It has a spiritual confidence

Gavin Shuker MP, a former church leader who at 28 became the MP for Luton, spoke about the need for Christians to be confident in their faith and to stand in solidarity with each other.  The meeting itself embodied this - as well as the references to justice, there were many references to Jesus.  It illustrated a significant spiritual confidence in Christians on the Left to be explicit about the person we seek to follow.  We cannot be shy about our faith – we need to be confident about using both ‘J words’ because our commitment to justice is rooted in our commitment to follow Jesus. 


It is in it for the long haul

_TP17527.jpgAll this was drawn together in a closing speech by Andy Flannagan, the Director of Christians on the Left, who warned against people who wanted to see change come instantly and easily in a flash and a bang. 

“In first century Palestine, many also came looking for fireworks. An oppressed people came looking for liberation. They were hoping for a mighty explosion of energy and light that would restore their status as God’s chosen people, in charge of their own destiny. And it looked like this carpenter of Nazareth was going to light the touch-paper. 

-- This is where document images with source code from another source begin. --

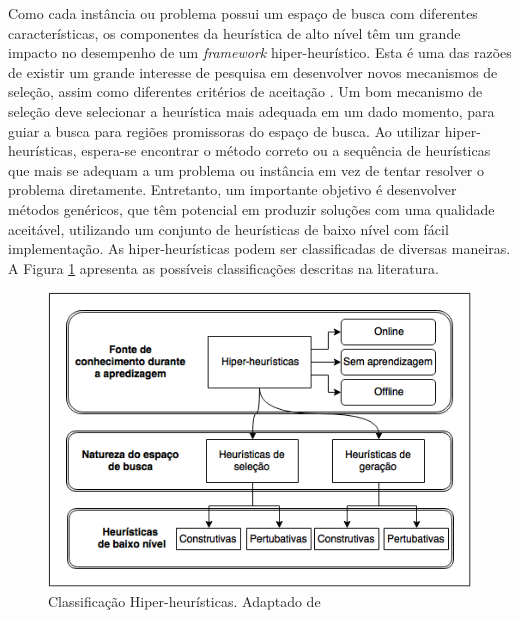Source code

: Como cada instância ou problema possui um espaço de busca com diferentes características, os componentes da heurística de alto nível têm um grande impacto no desempenho de um \textit{framework} hiper-heurístico. Esta é uma das razões de existir um grande interesse de pesquisa em desenvolver  novos mecanismos de seleção, assim como diferentes critérios de aceitação \cite{burke2013hyper}. Um bom mecanismo de seleção deve selecionar a heurística mais adequada em um dado momento, para guiar a busca para regiões promissoras do espaço de busca. 
Ao utilizar hiper-heurísticas, espera-se encontrar o método correto ou a sequência de heurísticas que mais se adequam a um problema ou instância em vez de tentar resolver o problema diretamente. Entretanto, um importante objetivo é desenvolver métodos genéricos, que têm  potencial em produzir soluções com uma qualidade aceitável, utilizando um conjunto de heurísticas de baixo nível com fácil implementação. As hiper-heurísticas podem ser classificadas de diversas maneiras. A Figura \ref{img:classificacaoHiperHeuristicas} apresenta as possíveis classificações descritas na literatura. 

\begin{figure}[!htb]
	\centering
	\includegraphics[scale=0.8]{Imagens/ClassificacaoHiperHeuristica.png}
	\caption{Classificação Hiper-heurísticas. Adaptado de \cite{sabar2015automatic}}
	\label{img:classificacaoHiperHeuristicas}
\end{figure}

They came looking for fireworks, but they got a story about something practically invisible. What they got was a man who said “The Kingdom of heaven is like a mustard seed”. He said, “This isn’t going to be fast. This is going to be slow. He said, “This isn’t going to start huge, it’s going to start infinitesimally small”. 

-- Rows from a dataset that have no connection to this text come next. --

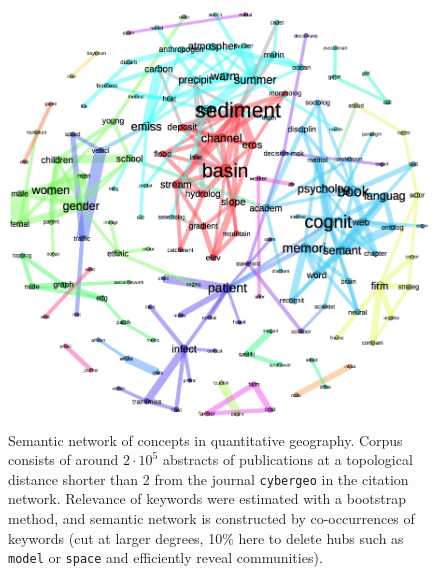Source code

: \begin{figure}
\hspace{-2cm}
\includegraphics[width=1.4\textwidth]{Figures/PartI/QuantitativeEpistemo/HyperNetwork/all_lesslinks}
\caption[Semantic network of concepts in quantitative geography]{Semantic network of concepts in quantitative geography. Corpus consists of around $2\cdot 10^5$ abstracts of publications at a topological distance shorter than 2 from the journal \texttt{cybergeo} in the citation network. Relevance of keywords were estimated with a bootstrap method, and semantic network is constructed by co-occurrences of keywords (cut at larger degrees, 10\% here to delete hubs such as \texttt{model} or \texttt{space} and efficiently reveal communities).}
\label{fig:quantepistemo:semanticnw}
\end{figure}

We must not get sucked into the instant culture of the 21st century, where everything is about overnight sensations and next big things. We must be prepared to do the hard yards of relationship building. Change in political thinking and practice is rarely fast, but we must believe that that mustard seed will produce fruit. There is also something of sacrifice and death about that seed. We will not necessarily be lauded for what we do, but unless a grain of wheat falls to the ground and dies…”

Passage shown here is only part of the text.